Budynek, zwany dawniej "Płazówką", przez 6 ostatnich lat mieścił Galerię Politechniki Krakowskiej "Stara Polana". Przypomnijmy: 24 listopada 2000 r. uczelnia uruchomiła w najstarszej części zabytkowego obiektu (wzniesionego w 1905 r.) przy ul. Nowotarskiej galerię. Przez jej gościnne wnętrza przewinęły się dziesiątki artystów. Swoje dzieła prezentowali pracownicy i studenci PK, twórcy z Zakopanego i Podhala, Słowacy, artyści związani z Fundacją Sztuki Osób Niepełnosprawnych. Odbywały się tam konferencje naukowe, spotkania literackie z cyklu "Ocalić od zapomnienia", koncerty kameralne i pokazy malowania na szkle. Sztuki wystawiał Teatr Off Tatrzański i Studium Słowa. Galerii patronował starosta tatrzański. Na początku lipca 2006 Politechnika Krakowska zlikwidowała Galerię "Stara Polana", ponieważ nie było jej stać na dalsze utrzymanie. Niemal natychmiast w obronie galerii opowiedziała się jej wieloletnia opiekunka Janina Jarosz-Walczakowa. Postanowiła założyć Towarzystwo Przyjaciół "Starej Polany", starosta tatrzański natomiast startował w przetargu, chcąc zorganizować Centrum Produktu Regionalnego. Ostatecznie politechnika wydzierżawiła obiekt na hostel.
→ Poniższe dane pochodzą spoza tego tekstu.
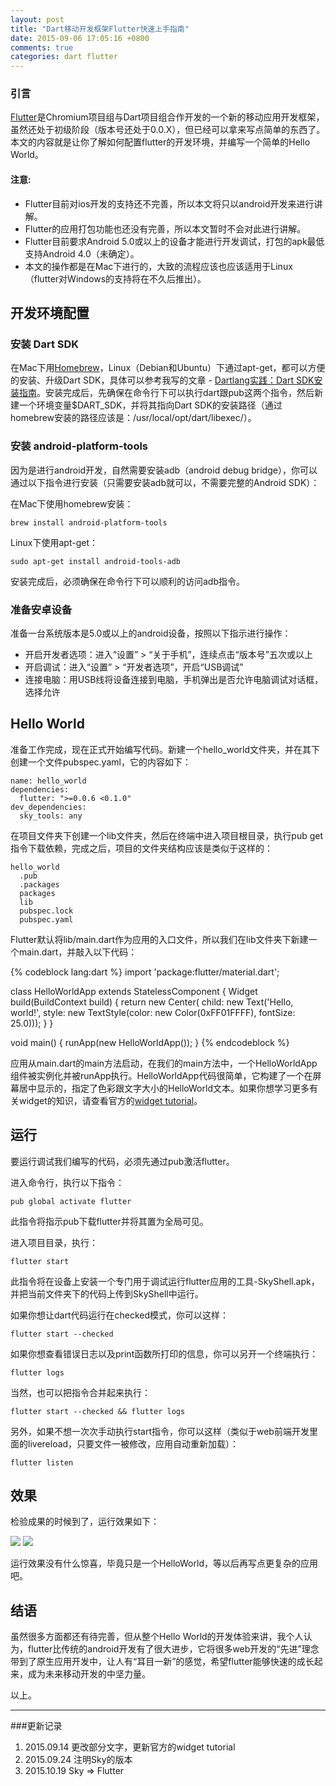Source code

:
 ```yaml
---
layout: post
title: "Dart移动开发框架Flutter快速上手指南"
date: 2015-09-06 17:05:16 +0800
comments: true
categories: dart flutter
---
```

### 引言
[Flutter](http://flutter.io/)是Chromium项目组与Dart项目组合作开发的一个新的移动应用开发框架，虽然还处于初级阶段（版本号还处于0.0.X），但已经可以拿来写点简单的东西了。本文的内容就是让你了解如何配置flutter的开发环境，并编写一个简单的Hello World。

#### 注意:
* Flutter目前对ios开发的支持还不完善，所以本文将只以android开发来进行讲解。
* Flutter的应用打包功能也还没有完善，所以本文暂时不会对此进行讲解。
* Flutter目前要求Android 5.0或以上的设备才能进行开发调试，打包的apk最低支持Android 4.0（未确定）。
* 本文的操作都是在Mac下进行的，大致的流程应该也应该适用于Linux（flutter对Windows的支持将在不久后推出）。

## 开发环境配置

### 安装 Dart SDK
在Mac下用[Homebrew](http://brew.sh/)，Linux（Debian和Ubuntu）下通过apt-get，都可以方便的安装、升级Dart SDK，具体可以参考我写的文章 - [Dartlang实践：Dart SDK安装指南](http://jarontai.github.io/blog/2015/08/21/dart-sdk-auto-installtion/)。安装完成后，先确保在命令行下可以执行dart跟pub这两个指令，然后新建一个环境变量$DART_SDK，并将其指向Dart SDK的安装路径（通过homebrew安装的路径应该是：/usr/local/opt/dart/libexec/）。

### 安装 android-platform-tools
因为是进行android开发，自然需要安装adb（android debug bridge），你可以通过以下指令进行安装（只需要安装adb就可以，不需要完整的Android SDK）：
<!-- more -->

在Mac下使用homebrew安装：

    brew install android-platform-tools

Linux下使用apt-get：

    sudo apt-get install android-tools-adb

安装完成后，必须确保在命令行下可以顺利的访问adb指令。

### 准备安卓设备
准备一台系统版本是5.0或以上的android设备，按照以下指示进行操作：

* 开启开发者选项：进入“设置” > “关于手机”，连续点击“版本号”五次或以上
* 开启调试：进入“设置” > “开发者选项”，开启“USB调试”
* 连接电脑：用USB线将设备连接到电脑，手机弹出是否允许电脑调试对话框，选择允许

## Hello World
准备工作完成，现在正式开始编写代码。新建一个hello_world文件夹，并在其下创建一个文件pubspec.yaml，它的内容如下：

    name: hello_world
    dependencies:
      flutter: ">=0.0.6 <0.1.0"
    dev_dependencies:
      sky_tools: any

在项目文件夹下创建一个lib文件夹，然后在终端中进入项目根目录，执行pub get指令下载依赖，完成之后，项目的文件夹结构应该是类似于这样的：

    hello_world
      .pub
      .packages
      packages
      lib
      pubspec.lock
      pubspec.yaml


Flutter默认将lib/main.dart作为应用的入口文件，所以我们在lib文件夹下新建一个main.dart，并敲入以下代码：

{% codeblock lang:dart %}
import 'package:flutter/material.dart';

class HelloWorldApp extends StatelessComponent {
  Widget build(BuildContext build) {
    return new Center(
        child: new Text('Hello, world!',
            style:
                new TextStyle(color: new Color(0xFF01FFFF), fontSize: 25.0)));
  }
}

void main() {
  runApp(new HelloWorldApp());
}
{% endcodeblock %}

应用从main.dart的main方法启动，在我们的main方法中，一个HelloWorldApp组件被实例化并被runApp执行。HelloWorldApp代码很简单，它构建了一个在屏幕居中显示的，指定了色彩跟文字大小的HelloWorld文本。如果你想学习更多有关widget的知识，请查看官方的[widget tutorial](https://flutter.io/tutorial/)。

## 运行
要运行调试我们编写的代码，必须先通过pub激活flutter。

进入命令行，执行以下指令：

    pub global activate flutter

此指令将指示pub下载flutter并将其置为全局可见。

进入项目目录，执行：

    flutter start

此指令将在设备上安装一个专门用于调试运行flutter应用的工具-SkyShell.apk，并把当前文件夹下的代码上传到SkyShell中运行。

如果你想让dart代码运行在checked模式，你可以这样：

    flutter start --checked

如果你想查看错误日志以及print函数所打印的信息，你可以另开一个终端执行：

    flutter logs

当然，也可以把指令合并起来执行：

    flutter start --checked && flutter logs

另外，如果不想一次次手动执行start指令，你可以这样（类似于web前端开发里面的livereload，只要文件一被修改，应用自动重新加载）：

    flutter listen

## 效果
检验成果的时候到了，运行效果如下：

  <img src="{{ root_url }}/images/custom/dart/sky/hello_world.png" />
  <img src="{{ root_url }}/images/custom/dart/sky/hello_world_landscape.png" />

运行效果没有什么惊喜，毕竟只是一个HelloWorld，等以后再写点更复杂的应用吧。

## 结语
虽然很多方面都还有待完善，但从整个Hello World的开发体验来讲，我个人认为，flutter比传统的android开发有了很大进步，它将很多web开发的“先进”理念带到了原生应用开发中，让人有“耳目一新”的感觉，希望flutter能够快速的成长起来，成为未来移动开发的中坚力量。

以上。

---
###更新记录
1. 2015.09.14 更改部分文字，更新官方的widget tutorial
2. 2015.09.24 注明Sky的版本
3. 2015.10.19 Sky => Flutter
- Towarzystwo Przyjaciół "Starej Polany" poprosiło niedawno o kontrolę obiektu, który obecnie mieści hostel. W wyniku oględzin okazało się, że ze względu na przepisy przeciwpożarowe użytkujący muszą poprawić kilka usterek - informuje rzecznik prasowy Komendy Powiatowej Państwowej Straży Pożarnej kpt. Stanisław Galica. Chodzi przede wszystkim o zbyt długie drogi ewakuacyjne oraz nieprawidłowości w sieci elektrycznej i odgromowej. Strażacy podkreślają, że przepisy przeciwpożarowe są dużo ostrzejsze wobec obiektów zamieszkania zbiorowego niż stosowane w przypadku budynków użyteczności publicznej w rodzaju galerii. - Użytkujący obecnie drewniany budynek mają czas do końca roku, aby w porozumieniu z konserwatorem zabytków i zgodnie z przepisami zapewnić drogi ewakuacyjne o odpowiedniej długości. Jest na to kilka sposobów, miedzy innymi wydzielenie odrębnej klatki schodowej - podsumowuje rzecznik straży pożarnej.